Un filosofo diceva di vivere per morire. Non incitava al suicidio, anzi. Era un inno alla vita, al goderne ogni istante, perchè tanto scontato sembra qualcosa, tanto più prezioso diventerà alla sua scomparsa. Parole scontate, retoriche, da sermone copiato ed incollato. Ma se ci pensate, l’unica certezza è la morte: se non sfruttassimo questa conoscenza, potremmo davvero dirci differenti da una pianta?

Scusate il pistolotto, ma non è il periodo migliore della mia vita. Quando vedi tua madre spegnersi lentamente, capisci di non servire a nulla. E certe banalità diventano ancore di salvezza inimmaginabili.

Steve Jobs, morto un simbolo. O una speranza?

La sua morte l’ho appresa dal suo iPad. Replicata altre mille volte dalle notifications sul suo iPhone ed il suo iPod. E’ morto un simbolo, come se fossero morte la Coca Cola o la Nutella. Steve Jobs trascendeva il marchio che aveva creato, era molto di più.

Quando in azienda vedevo manager indaffaratissimi che credevano di salvare il mondo, gli dicevo: “calmati, sei solo un impiegato, mica Steve Jobs”. Per me lui e’ stata fonte d’ispirazione continua. Dall’inizio della mia carriera. Ho sempre amato il suo stile sobrio di presentare, la sua voglia (o ossessione) di cambiare e migliorare la vita della gente.
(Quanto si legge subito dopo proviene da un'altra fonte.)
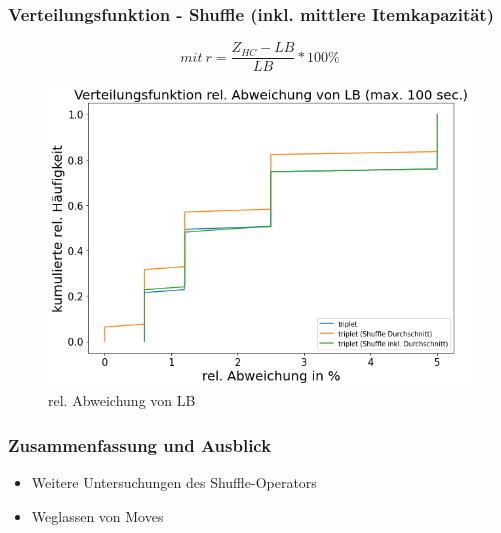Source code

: \documentclass{beamer}
\begin{document}
\begin{frame}

\frametitle{Verteilungsfunktion - Shuffle (inkl. mittlere Itemkapazität)}

\begin{footnotesize}
\begin{equation}
mit \ r = \frac{Z_{HC}-LB}{LB} * 100\%
\end{equation}
\end{footnotesize}

\begin{figure}[!htbp]
\begin{center}
\includegraphics[scale=0.3]{img/dist9.png}
\end{center}
\caption{rel. Abweichung von LB}
\label{fig:architecture}
\end{figure}



\end{frame}

\begin{frame}
\frametitle{Zusammenfassung und Ausblick}
\begin{footnotesize}
\begin{itemize}
\item Weitere Untersuchungen des Shuffle-Operators
\item Weglassen von Moves
\end{itemize}
\end{footnotesize}
\end{frame}
\end{document}
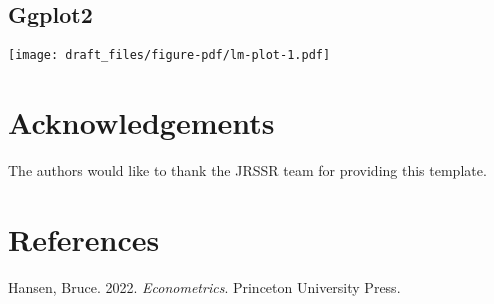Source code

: \documentclass[letterpaper,twoside,12pt]{article}
\newlength{\cslhangindent}
\newenvironment{CSLReferences}[2] %
 {\begin{list}{}{%
  \setlength{\itemindent}{0pt}
  \setlength{\leftmargin}{0pt}
  \setlength{\parsep}{0pt}
  \ifodd #1
   \setlength{\leftmargin}{\cslhangindent}
   \setlength{\itemindent}{-1\cslhangindent}
  \fi
  \setlength{\itemsep}{#2\baselineskip}}}
 {\end{list}}
\begin{document}
\subsection{Ggplot2}\label{ggplot2}

\texttt{[image: draft\_files/figure-pdf/lm-plot-1.pdf]}

\section{Acknowledgements}\label{acknowledgements}

The authors would like to thank the JRSSR team for providing this
template.

\section*{References}\label{references}

\label{refs}
\begin{CSLReferences}{1}{0}
Hansen, Bruce. 2022. \emph{Econometrics}. Princeton University Press.

\end{CSLReferences}
\end{document}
Non m’inganno. Non era un benefattore, era un fottuttissimo genio del male. Ma senza di lui ho come l’impressione che si chiuda definitivamente un ciclo. L’America cede il passo alla Cina da tempo, ed ora perde anche l’ultimo tassello. L’Oriente si riprende le sue rivincite.

Steve sorride di questo. Ne sono certo. Lui, che del simbolo del peccato ne ha fatto la sua missione di vita, sapeva bene che l’unico peccato da non commettere era proprio fermarsi e compiagersi. Morto un Jobs, se ne fara’ un altro.
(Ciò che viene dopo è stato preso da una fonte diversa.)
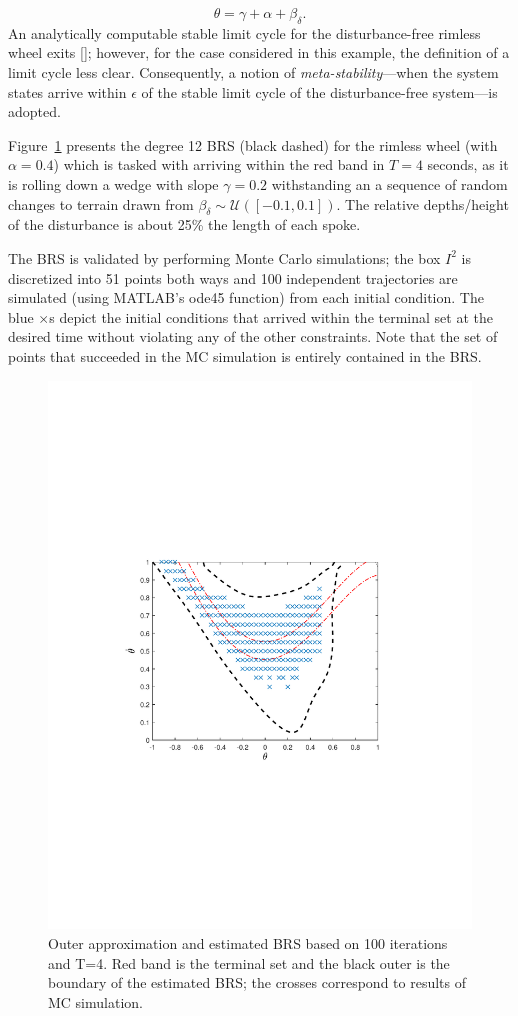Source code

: $$
  \theta=\gamma+\alpha+\beta_\delta.
$$
An analytically computable stable limit cycle for the disturbance-free rimless wheel exits []; however, for the case considered in this example, the definition of a limit cycle less clear. Consequently, a notion of {\em meta-stability}---when the system states arrive within $\epsilon$ of the stable limit cycle of the disturbance-free system---is adopted.
\par
Figure~\ref{fig:rw_brs} presents the degree 12 BRS (black dashed) for the rimless wheel (with $\alpha=0.4$) which is tasked with arriving within the red band in $T=4$ seconds, as it is rolling down a wedge with slope $\gamma=0.2$ withstanding an a sequence of random changes to terrain drawn from $\beta_\delta\sim\mathcal U([-0.1,0.1])$. The relative depths/height of the disturbance is about 25\% the length of each spoke.
\par
The BRS is validated by performing Monte Carlo simulations; the box $I^2$ is discretized into 51 points both ways and 100 independent trajectories are simulated (using MATLAB's ode45 function) from each initial condition. The blue $\times$s depict the initial conditions that arrived within the terminal set at the desired time without violating any of the other constraints. Note that the set of points that succeeded in the MC simulation is entirely contained in the BRS.
\begin{figure}[!t]
  \includegraphics[trim=1.5in 3.3in 1.5in 3.5in, clip=true,width=\columnwidth]{figures/rw_0p1_4}
  \caption{Outer approximation and estimated BRS based on 100 iterations and T=4. Red band is the terminal set and the black outer is the boundary of the estimated BRS; the crosses correspond to results of MC simulation.}
  \label{fig:rw_brs}
\end{figure}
Ma nessuno rivoluzionera’ la nostra vita come lui. L’ultimo grande genio dei nostri tempi ci ha lasciati orfani della speranza di cui era portatore.

Momento di grande tristezza.

Moda, Modella

Mi ha colpito molto il suicidio della modella Ruslana, 20 anni. Mi ha colpito molto, perchè una modella rappresenta l’estremizzazione dei nostri modelli di vista. Edonismo, immagine, egocentrismo, protagonismo sono il pane quotidiano per una professionista della passerella. Sin da piccolo – più o meno l’età delle seghe quando una ragazzina mi rifiutò perchè ero grasso – ho pensato che in fin dei conti siamo tutti dei modelli.

Da criticare, ammirare, ignorare, disprezzare, ma pur sempre modelli. E come potrebbe essere altrimenti? Viviamo affastellati in città megalopiche in cui a conoscersi tutti non basterebbe una vita e così l’immagine, la prima impressione è ciò che ci aiuta a discernere tra noi e loro, tra amici e nemici. L’immagine è la scelta sociale più economica rispetto all’entropia cosmopolita.

Per cui, fa impressione la morte di una modella, perchè nel suo essere c’identifichiamo un pò tutti. Se una come lei – bella, ricca, con una carriera davanti – desidera uccidersi, perchè non potrebbe capitare anche noi – versione + sudata, umidiccia e mortale di Ruslana?